Sen. Barbara Boxer recently gave Hillary Clinton a backhanded compliment in an attempt to quell concerns that the presumptive Democrat presidential nominee is inauthentic.

The Parkway Central Library in Philadelphia interviewed the California Democrat on June 9 and uploaded audio of the discussion to its events page. Mrs. Boxer was in town to discuss her new memoir, “The Art of Tough.”

“You know, people say, they say to me, ’you’re so authentic, and Hillary’s not authentic.’ No, it’s not true,” Mrs. Boxer said June 9. “I’m authentic. I’m from Brooklyn. This is my life. So is Bernie. I can’t see Hillary saying, ’it’s gonna be yuge.’ It’s not her.”

The senator then referred to the former secretary of state as a “work horse” instead of a “show horse.”

“She is authentic. Hillary is Hillary, and she’s not going to become a cheerleader with pom-poms or, you know. She’s not gonna be Barbara Boxer,” the senator said while referring to herself in third-person. “She didn’t grow up in Brooklyn like I did. She’s different. She’s WASPy [White Anglo-Saxon Protestant]. Finally, I met one I adore.”

Recent polls show Mrs. Clinton and presumptive Republican presidential nominee Donald Trump are hobbled less because of a “WASPy” perception and more for issues with their integrity.

A New York Times/CBS poll released May 19 showed nearly 64 percent of registered voters answered “No” when asked if Mr. Trump and Mrs. Clinton are “honest and trustworthy.”

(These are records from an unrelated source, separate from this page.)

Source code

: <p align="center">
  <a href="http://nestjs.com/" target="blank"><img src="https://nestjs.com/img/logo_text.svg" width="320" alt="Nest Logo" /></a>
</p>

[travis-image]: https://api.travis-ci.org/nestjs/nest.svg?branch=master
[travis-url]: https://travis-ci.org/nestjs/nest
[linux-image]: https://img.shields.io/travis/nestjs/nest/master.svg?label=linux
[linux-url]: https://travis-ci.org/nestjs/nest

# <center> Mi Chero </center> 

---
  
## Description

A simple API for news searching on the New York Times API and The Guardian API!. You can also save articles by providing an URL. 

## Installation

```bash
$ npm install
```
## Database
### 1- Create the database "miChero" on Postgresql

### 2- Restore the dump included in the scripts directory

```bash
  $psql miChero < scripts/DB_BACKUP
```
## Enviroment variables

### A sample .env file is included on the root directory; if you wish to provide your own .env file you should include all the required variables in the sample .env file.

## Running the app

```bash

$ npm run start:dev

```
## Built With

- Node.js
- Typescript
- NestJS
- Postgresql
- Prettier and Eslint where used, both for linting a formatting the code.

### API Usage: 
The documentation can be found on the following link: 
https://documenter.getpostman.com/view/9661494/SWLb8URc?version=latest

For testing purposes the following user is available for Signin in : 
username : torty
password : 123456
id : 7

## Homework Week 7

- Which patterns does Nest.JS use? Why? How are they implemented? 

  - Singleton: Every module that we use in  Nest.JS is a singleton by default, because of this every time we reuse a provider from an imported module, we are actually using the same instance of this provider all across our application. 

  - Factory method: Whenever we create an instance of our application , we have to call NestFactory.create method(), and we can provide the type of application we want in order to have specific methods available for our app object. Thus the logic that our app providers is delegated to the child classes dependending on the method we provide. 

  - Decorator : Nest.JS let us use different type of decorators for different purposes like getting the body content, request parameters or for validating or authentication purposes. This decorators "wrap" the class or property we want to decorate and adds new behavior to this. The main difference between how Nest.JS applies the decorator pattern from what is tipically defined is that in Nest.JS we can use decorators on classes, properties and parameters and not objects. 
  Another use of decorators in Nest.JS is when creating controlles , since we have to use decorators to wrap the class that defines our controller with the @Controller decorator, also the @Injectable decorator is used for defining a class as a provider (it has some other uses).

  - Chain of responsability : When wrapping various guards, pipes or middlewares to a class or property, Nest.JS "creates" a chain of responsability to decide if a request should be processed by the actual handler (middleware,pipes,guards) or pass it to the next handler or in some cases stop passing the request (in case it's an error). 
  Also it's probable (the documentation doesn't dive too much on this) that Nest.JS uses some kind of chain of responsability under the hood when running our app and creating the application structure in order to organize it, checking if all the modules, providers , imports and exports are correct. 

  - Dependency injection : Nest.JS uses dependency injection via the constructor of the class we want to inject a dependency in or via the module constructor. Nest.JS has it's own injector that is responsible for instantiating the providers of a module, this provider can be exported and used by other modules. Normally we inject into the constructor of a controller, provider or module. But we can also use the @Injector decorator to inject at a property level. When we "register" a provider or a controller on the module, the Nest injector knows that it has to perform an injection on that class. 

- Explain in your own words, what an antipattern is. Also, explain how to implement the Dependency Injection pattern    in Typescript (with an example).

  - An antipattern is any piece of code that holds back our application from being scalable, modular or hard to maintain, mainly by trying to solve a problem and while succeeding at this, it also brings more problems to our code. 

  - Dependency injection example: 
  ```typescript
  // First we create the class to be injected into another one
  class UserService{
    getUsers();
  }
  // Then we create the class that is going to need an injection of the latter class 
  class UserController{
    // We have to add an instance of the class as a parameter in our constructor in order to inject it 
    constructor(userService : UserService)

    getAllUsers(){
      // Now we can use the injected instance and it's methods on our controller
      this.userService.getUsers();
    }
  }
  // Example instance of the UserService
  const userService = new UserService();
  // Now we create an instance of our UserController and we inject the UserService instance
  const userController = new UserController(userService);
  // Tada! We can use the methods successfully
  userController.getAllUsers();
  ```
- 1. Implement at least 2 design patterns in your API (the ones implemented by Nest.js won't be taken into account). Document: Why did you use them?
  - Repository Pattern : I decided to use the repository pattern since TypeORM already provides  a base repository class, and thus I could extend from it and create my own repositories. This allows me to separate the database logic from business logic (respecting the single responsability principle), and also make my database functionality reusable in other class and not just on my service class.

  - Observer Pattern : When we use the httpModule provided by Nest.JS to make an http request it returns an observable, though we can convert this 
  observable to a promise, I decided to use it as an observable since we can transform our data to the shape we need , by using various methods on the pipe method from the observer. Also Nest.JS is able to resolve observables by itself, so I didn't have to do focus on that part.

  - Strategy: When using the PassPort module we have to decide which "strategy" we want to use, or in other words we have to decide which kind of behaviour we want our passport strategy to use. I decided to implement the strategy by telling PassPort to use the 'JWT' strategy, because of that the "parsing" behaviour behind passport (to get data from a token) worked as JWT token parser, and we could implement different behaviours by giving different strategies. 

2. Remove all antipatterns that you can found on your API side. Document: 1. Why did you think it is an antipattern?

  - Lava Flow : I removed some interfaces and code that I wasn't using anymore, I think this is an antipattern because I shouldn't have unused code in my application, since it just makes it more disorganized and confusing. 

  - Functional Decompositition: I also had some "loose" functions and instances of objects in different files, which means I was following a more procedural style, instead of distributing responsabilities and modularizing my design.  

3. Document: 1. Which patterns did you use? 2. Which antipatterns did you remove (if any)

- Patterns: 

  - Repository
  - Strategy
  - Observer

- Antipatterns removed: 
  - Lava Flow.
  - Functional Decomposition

“I don’t support her mostly because I don’t trust her,” said Will Lambert, 32, an engineer in Denver, the newspaper reported. “If she became the nominee, I might vote for a third-party candidate, like the Green Party, or I might do a write-in for Bernie. I’m still not 100 percent decided, because I don’t necessarily want to see Trump elected, either. It’s a slim possibility that I might vote for Hillary, but then, I’m at a point in my life where I just don’t want to vote for the lesser of two evils.”